Dataset excerpts:
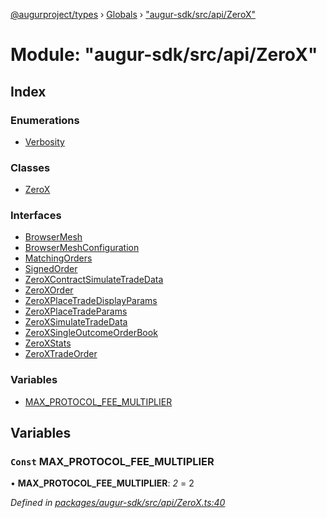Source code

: [@augurproject/types](../README.md) › [Globals](../globals.md) › ["augur-sdk/src/api/ZeroX"](_augur_sdk_src_api_zerox_.md)

# Module: "augur-sdk/src/api/ZeroX"

## Index

### Enumerations

* [Verbosity](../enums/_augur_sdk_src_api_zerox_.verbosity.md)

### Classes

* [ZeroX](../classes/_augur_sdk_src_api_zerox_.zerox.md)

### Interfaces

* [BrowserMesh](../interfaces/_augur_sdk_src_api_zerox_.browsermesh.md)
* [BrowserMeshConfiguration](../interfaces/_augur_sdk_src_api_zerox_.browsermeshconfiguration.md)
* [MatchingOrders](../interfaces/_augur_sdk_src_api_zerox_.matchingorders.md)
* [SignedOrder](../interfaces/_augur_sdk_src_api_zerox_.signedorder.md)
* [ZeroXContractSimulateTradeData](../interfaces/_augur_sdk_src_api_zerox_.zeroxcontractsimulatetradedata.md)
* [ZeroXOrder](../interfaces/_augur_sdk_src_api_zerox_.zeroxorder.md)
* [ZeroXPlaceTradeDisplayParams](../interfaces/_augur_sdk_src_api_zerox_.zeroxplacetradedisplayparams.md)
* [ZeroXPlaceTradeParams](../interfaces/_augur_sdk_src_api_zerox_.zeroxplacetradeparams.md)
* [ZeroXSimulateTradeData](../interfaces/_augur_sdk_src_api_zerox_.zeroxsimulatetradedata.md)
* [ZeroXSingleOutcomeOrderBook](../interfaces/_augur_sdk_src_api_zerox_.zeroxsingleoutcomeorderbook.md)
* [ZeroXStats](../interfaces/_augur_sdk_src_api_zerox_.zeroxstats.md)
* [ZeroXTradeOrder](../interfaces/_augur_sdk_src_api_zerox_.zeroxtradeorder.md)

### Variables

* [MAX_PROTOCOL_FEE_MULTIPLIER](_augur_sdk_src_api_zerox_.md#const-max_protocol_fee_multiplier)

## Variables

### `Const` MAX_PROTOCOL_FEE_MULTIPLIER

• **MAX_PROTOCOL_FEE_MULTIPLIER**: *2* = 2

*Defined in [packages/augur-sdk/src/api/ZeroX.ts:40](https://github.com/AugurProject/augur/blob/88b6e76efb/packages/augur-sdk/src/api/ZeroX.ts#L40)*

WHAT THE TASK ASKS = Take the lines from the start of the entries through the line containing "### Classes" and set them down exactly, leaving out every picture.

TASK OUTPUT =
Source code

: [@augurproject/types](../README.md) › [Globals](../globals.md) › ["augur-sdk/src/api/ZeroX"](_augur_sdk_src_api_zerox_.md)

# Module: "augur-sdk/src/api/ZeroX"

## Index

### Enumerations

* [Verbosity](../enums/_augur_sdk_src_api_zerox_.verbosity.md)

### Classes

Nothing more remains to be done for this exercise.